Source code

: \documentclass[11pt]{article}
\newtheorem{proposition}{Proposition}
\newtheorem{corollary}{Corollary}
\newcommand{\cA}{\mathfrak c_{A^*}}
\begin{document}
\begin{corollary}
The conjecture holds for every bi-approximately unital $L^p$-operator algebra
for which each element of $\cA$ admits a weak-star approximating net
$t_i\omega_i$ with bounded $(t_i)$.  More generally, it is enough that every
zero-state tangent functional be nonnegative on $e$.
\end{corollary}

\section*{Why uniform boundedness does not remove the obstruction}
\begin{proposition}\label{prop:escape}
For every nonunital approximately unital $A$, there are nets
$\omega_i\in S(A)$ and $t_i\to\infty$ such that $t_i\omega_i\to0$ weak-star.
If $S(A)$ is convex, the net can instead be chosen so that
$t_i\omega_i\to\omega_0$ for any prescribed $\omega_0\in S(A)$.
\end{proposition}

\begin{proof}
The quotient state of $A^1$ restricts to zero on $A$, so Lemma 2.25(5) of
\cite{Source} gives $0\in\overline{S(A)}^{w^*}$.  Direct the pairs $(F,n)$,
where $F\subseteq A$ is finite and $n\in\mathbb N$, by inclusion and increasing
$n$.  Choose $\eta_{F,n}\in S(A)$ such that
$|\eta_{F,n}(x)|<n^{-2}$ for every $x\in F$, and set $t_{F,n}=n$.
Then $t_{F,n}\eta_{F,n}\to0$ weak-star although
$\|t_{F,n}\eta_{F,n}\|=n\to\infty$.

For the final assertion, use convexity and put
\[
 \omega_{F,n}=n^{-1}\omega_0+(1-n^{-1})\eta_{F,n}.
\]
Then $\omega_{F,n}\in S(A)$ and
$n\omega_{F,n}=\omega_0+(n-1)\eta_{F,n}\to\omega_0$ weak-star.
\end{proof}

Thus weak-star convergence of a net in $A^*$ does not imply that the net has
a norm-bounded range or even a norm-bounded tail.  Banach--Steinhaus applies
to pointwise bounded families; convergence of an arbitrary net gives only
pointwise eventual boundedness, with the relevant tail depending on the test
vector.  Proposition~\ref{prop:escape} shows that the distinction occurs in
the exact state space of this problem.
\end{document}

◆ **YOUR ASSIGNMENT**
Your task is to restate, word for word, the line with "S(A)$ such that" and all lines after it, ending with the last line of the data.

◆ **RESPONSE**
$n$.  Choose $\eta_{F,n}\in S(A)$ such that
$|\eta_{F,n}(x)|<n^{-2}$ for every $x\in F$, and set $t_{F,n}=n$.
Then $t_{F,n}\eta_{F,n}\to0$ weak-star although
$\|t_{F,n}\eta_{F,n}\|=n\to\infty$.

For the final assertion, use convexity and put
\[
 \omega_{F,n}=n^{-1}\omega_0+(1-n^{-1})\eta_{F,n}.
\]
Then $\omega_{F,n}\in S(A)$ and
$n\omega_{F,n}=\omega_0+(n-1)\eta_{F,n}\to\omega_0$ weak-star.
\end{proof}

Thus weak-star convergence of a net in $A^*$ does not imply that the net has
a norm-bounded range or even a norm-bounded tail.  Banach--Steinhaus applies
to pointwise bounded families; convergence of an arbitrary net gives only
pointwise eventual boundedness, with the relevant tail depending on the test
vector.  Proposition~\ref{prop:escape} shows that the distinction occurs in
the exact state space of this problem.
\end{document}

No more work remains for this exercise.